With Kemble's cash balance estimated at about £20 million as of the end of November 2023, dividends from TWUL become even more critical. The ratings agency says it notes that TWUL's latest decision to distribute dividends (paid usually every six-months) of £37.5 million in October 2023 has been subject to an information request from Ofwat. Kemble's annual interest burden stands at around £80 million - £85 million in FY24. Fitch says it does not forecast covenant cash-lock up at TWUL in the remainder of AMP7; however, “risk of regulatory cash-lock up is increasing” in Fitch’s view.
Limited Relief from Committed Line: In a scenario of insufficient dividend receipts to cover interest expenses at Kemble, the £150 million working capital facility could be used for Kemble debt service to secured creditors. Nonetheless, Fitch says it believes the use of the committed working capital facility would be seen by existing and potential lenders as a last resort to avoid a payment default of servicing Kemble interest.

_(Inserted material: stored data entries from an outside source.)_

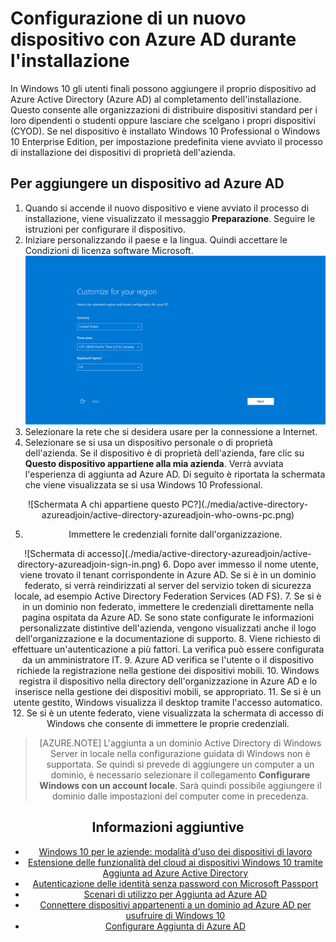 <properties
	pageTitle="Configurazione di un nuovo dispositivo con Azure AD durante l'installazione| Microsoft Azure"
	description="Argomento che spiega come configurare l'aggiunta di Azure AD durante la procedura di configurazione guidata iniziale."
	services="active-directory"
	documentationCenter=""
	authors="femila"
	manager="swadhwa"
	editor=""
	tags="azure-classic-portal"/>

<tags
	ms.service="active-directory"
	ms.workload="identity"
	ms.tgt_pltfrm="na"
	ms.devlang="na"
	ms.topic="article"
	ms.date="09/27/2016"
	ms.author="femila"/>

# Configurazione di un nuovo dispositivo con Azure AD durante l'installazione

In Windows 10 gli utenti finali possono aggiungere il proprio dispositivo ad Azure Active Directory (Azure AD) al completamento dell'installazione. Questo consente alle organizzazioni di distribuire dispositivi standard per i loro dipendenti o studenti oppure lasciare che scelgano i propri dispositivi (CYOD). Se nel dispositivo è installato Windows 10 Professional o Windows 10 Enterprise Edition, per impostazione predefinita viene avviato il processo di installazione dei dispositivi di proprietà dell'azienda.

## Per aggiungere un dispositivo ad Azure AD


1. Quando si accende il nuovo dispositivo e viene avviato il processo di installazione, viene visualizzato il messaggio **Preparazione**. Seguire le istruzioni per configurare il dispositivo.
2. Iniziare personalizzando il paese e la lingua. Quindi accettare le Condizioni di licenza software Microsoft.
![Personalizzare il paese](./media/active-directory-azureadjoin/active-directory-azureadjoin-customize-region.png)
3. Selezionare la rete che si desidera usare per la connessione a Internet.
4. Selezionare se si usa un dispositivo personale o di proprietà dell'azienda. Se il dispositivo è di proprietà dell'azienda, fare clic su **Questo dispositivo appartiene alla mia azienda**. Verrà avviata l'esperienza di aggiunta ad Azure AD. Di seguito è riportata la schermata che viene visualizzata se si usa Windows 10 Professional.
<center>
![Schermata A chi appartiene questo PC?](./media/active-directory-azureadjoin/active-directory-azureadjoin-who-owns-pc.png)

5.	Immettere le credenziali fornite dall'organizzazione.
<center>
![Schermata di accesso](./media/active-directory-azureadjoin/active-directory-azureadjoin-sign-in.png)
6.	Dopo aver immesso il nome utente, viene trovato il tenant corrispondente in Azure AD. Se si è in un dominio federato, si verrà reindirizzati al server del servizio token di sicurezza locale, ad esempio Active Directory Federation Services (AD FS).
7. Se si è in un dominio non federato, immettere le credenziali direttamente nella pagina ospitata da Azure AD. Se sono state configurate le informazioni personalizzate distintive dell'azienda, vengono visualizzati anche il logo dell'organizzazione e la documentazione di supporto.
8.	Viene richiesto di effettuare un'autenticazione a più fattori. La verifica può essere configurata da un amministratore IT.
9.	Azure AD verifica se l'utente o il dispositivo richiede la registrazione nella gestione dei dispositivi mobili.
10.	Windows registra il dispositivo nella directory dell'organizzazione in Azure AD e lo inserisce nella gestione dei dispositivi mobili, se appropriato.
11.	Se si è un utente gestito, Windows visualizza il desktop tramite l'accesso automatico.
12.	Se si è un utente federato, viene visualizzata la schermata di accesso di Windows che consente di immettere le proprie credenziali.

> [AZURE.NOTE] L'aggiunta a un dominio Active Directory di Windows Server in locale nella configurazione guidata di Windows non è supportata. Se quindi si prevede di aggiungere un computer a un dominio, è necessario selezionare il collegamento **Configurare Windows con un account locale**. Sarà quindi possibile aggiungere il dominio dalle impostazioni del computer come in precedenza.

## Informazioni aggiuntive
* [Windows 10 per le aziende: modalità d'uso dei dispositivi di lavoro](active-directory-azureadjoin-windows10-devices-overview.md)
* [Estensione delle funzionalità del cloud ai dispositivi Windows 10 tramite Aggiunta ad Azure Active Directory](active-directory-azureadjoin-user-upgrade.md)
* [Autenticazione delle identità senza password con Microsoft Passport](active-directory-azureadjoin-passport.md)
* [Scenari di utilizzo per Aggiunta ad Azure AD](active-directory-azureadjoin-deployment-aadjoindirect.md)
* [Connettere dispositivi appartenenti a un dominio ad Azure AD per usufruire di Windows 10](active-directory-azureadjoin-devices-group-policy.md)
* [Configurare Aggiunta di Azure AD](active-directory-azureadjoin-setup.md)

<!---HONumber=AcomDC_0928_2016-->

Conditional Equity Support Fundamental: Fitch believes shareholder support at TWUL mainly depends on progress on the refocused turnaround plan (approved by TWUL's board in November 2023), together with appropriate risk-and-return balance for AMP8 (Draft Determination due in May/June 2024, final regulatory outcome in December 2024).
Fitch added that it sees “the execution and timing of the uncommitted equity of £750 million in AMP7 as uncertain.” In addition, management has guided for a further £2.5 billion of conditional shareholder equity support during AMP8.
Covenant Forecasts Include Equity: Fitch expects both TWUL and Kemble to comply with their financial covenants in the remainder of AMP7. For the purposes of covenant calculation, management deems it reasonable to include £500 million and £250 million of additional equity receipts at TWUL in FY24, and FY25, respectively. The closing net debt/Regulatory Capital Value (RCV) at Kemble (on a covenant basis) was 86.4% at end September 2023 compared with an event of default of 95%.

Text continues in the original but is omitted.